## Work request
Your response should reproduce every line of the entries that contains the word "analyzed".

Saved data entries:
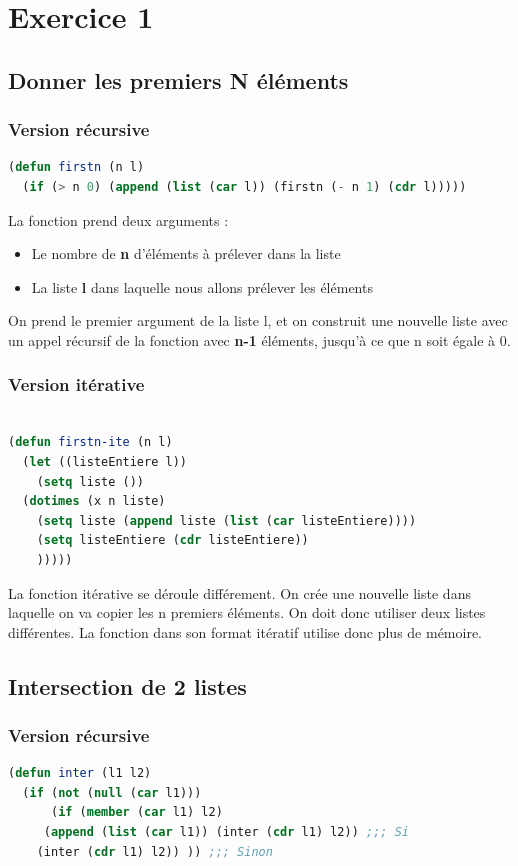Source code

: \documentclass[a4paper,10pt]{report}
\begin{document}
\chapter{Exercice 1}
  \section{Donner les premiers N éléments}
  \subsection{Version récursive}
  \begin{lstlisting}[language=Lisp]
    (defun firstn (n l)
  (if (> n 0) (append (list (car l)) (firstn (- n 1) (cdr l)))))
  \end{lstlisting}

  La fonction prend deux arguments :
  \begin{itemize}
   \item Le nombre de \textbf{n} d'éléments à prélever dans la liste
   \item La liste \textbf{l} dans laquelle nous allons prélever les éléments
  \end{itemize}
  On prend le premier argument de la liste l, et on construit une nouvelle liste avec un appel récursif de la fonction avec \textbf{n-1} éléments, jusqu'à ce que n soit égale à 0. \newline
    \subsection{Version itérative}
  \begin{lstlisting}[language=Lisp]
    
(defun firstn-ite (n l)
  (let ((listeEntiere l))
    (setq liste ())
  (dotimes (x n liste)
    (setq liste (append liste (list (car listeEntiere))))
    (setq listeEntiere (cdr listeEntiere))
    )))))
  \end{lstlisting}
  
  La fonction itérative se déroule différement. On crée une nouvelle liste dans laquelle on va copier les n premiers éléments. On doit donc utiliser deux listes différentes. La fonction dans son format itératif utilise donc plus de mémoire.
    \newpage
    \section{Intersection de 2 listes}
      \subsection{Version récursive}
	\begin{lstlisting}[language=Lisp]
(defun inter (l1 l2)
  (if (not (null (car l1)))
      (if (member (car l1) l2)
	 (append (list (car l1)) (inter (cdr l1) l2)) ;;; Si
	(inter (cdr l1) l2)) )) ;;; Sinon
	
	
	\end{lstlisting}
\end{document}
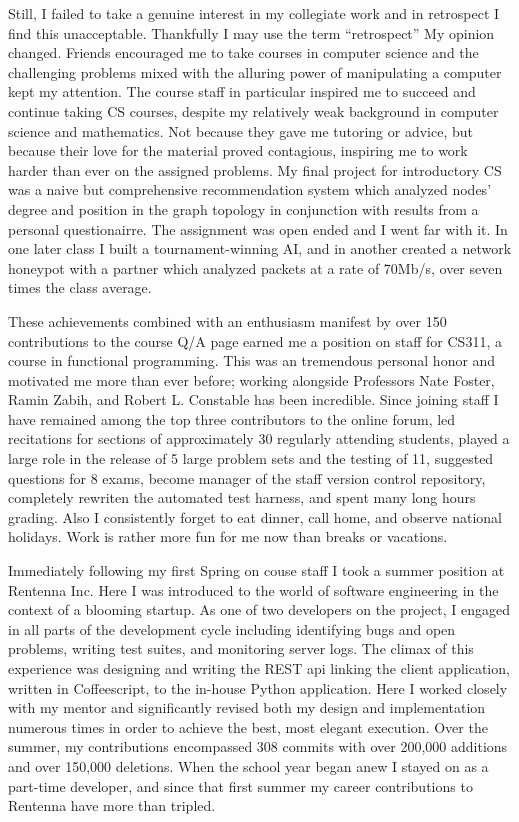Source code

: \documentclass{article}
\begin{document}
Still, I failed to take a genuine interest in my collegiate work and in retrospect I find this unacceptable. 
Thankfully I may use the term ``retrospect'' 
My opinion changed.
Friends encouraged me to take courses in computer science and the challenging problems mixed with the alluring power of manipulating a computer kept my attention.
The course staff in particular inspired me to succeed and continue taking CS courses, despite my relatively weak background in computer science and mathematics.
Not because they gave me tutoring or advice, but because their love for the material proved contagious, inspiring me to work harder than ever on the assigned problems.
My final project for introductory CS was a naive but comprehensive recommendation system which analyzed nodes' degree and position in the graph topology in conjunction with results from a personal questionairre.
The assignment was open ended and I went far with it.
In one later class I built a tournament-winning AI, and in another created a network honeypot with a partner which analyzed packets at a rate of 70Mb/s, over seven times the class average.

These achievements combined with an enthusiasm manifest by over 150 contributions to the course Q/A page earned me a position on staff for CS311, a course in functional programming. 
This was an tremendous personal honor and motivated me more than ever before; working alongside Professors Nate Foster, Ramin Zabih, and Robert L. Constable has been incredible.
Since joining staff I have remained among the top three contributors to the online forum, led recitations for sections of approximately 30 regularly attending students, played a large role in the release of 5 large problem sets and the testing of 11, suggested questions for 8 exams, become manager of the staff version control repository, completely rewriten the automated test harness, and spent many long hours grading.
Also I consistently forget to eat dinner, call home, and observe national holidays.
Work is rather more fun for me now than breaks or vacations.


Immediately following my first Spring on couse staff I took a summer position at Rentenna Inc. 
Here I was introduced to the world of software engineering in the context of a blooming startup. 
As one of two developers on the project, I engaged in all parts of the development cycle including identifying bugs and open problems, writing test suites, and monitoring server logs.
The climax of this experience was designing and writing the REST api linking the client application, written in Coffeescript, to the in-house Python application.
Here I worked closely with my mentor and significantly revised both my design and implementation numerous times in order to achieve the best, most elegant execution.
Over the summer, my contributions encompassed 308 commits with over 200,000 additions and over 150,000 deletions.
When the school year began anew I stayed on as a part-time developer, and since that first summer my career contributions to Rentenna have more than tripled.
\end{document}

## Exercise answer
My final project for introductory CS was a naive but comprehensive recommendation system which analyzed nodes' degree and position in the graph topology in conjunction with results from a personal questionairre.
In one later class I built a tournament-winning AI, and in another created a network honeypot with a partner which analyzed packets at a rate of 70Mb/s, over seven times the class average.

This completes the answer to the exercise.